Dataset entries:
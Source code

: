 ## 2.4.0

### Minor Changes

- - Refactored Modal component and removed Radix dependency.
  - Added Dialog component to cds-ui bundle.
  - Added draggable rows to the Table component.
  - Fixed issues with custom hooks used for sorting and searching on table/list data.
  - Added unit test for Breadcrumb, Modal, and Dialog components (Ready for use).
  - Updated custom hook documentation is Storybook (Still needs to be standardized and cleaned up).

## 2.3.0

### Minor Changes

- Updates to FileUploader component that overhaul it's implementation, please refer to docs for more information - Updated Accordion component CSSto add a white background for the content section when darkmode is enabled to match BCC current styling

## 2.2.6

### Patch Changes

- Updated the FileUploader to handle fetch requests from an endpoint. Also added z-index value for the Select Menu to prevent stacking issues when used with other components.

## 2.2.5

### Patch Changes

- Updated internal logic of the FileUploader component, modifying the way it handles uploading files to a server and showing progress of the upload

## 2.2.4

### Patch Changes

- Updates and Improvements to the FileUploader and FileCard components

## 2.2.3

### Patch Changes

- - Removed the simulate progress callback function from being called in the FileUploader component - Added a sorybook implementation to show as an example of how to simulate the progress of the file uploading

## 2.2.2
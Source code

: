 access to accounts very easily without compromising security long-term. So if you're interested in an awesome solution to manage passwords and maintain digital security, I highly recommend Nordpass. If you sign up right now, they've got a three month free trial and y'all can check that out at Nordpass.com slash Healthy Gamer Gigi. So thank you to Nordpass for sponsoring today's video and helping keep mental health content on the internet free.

EXERCISE DIRECTIONS —
Scan the records above for the string "Updates", then select every line that holds it.

TASK OUTPUT —
- Updates to FileUploader component that overhaul it's implementation, please refer to docs for more information - Updated Accordion component CSSto add a white background for the content section when darkmode is enabled to match BCC current styling
- Updates and Improvements to the FileUploader and FileCard components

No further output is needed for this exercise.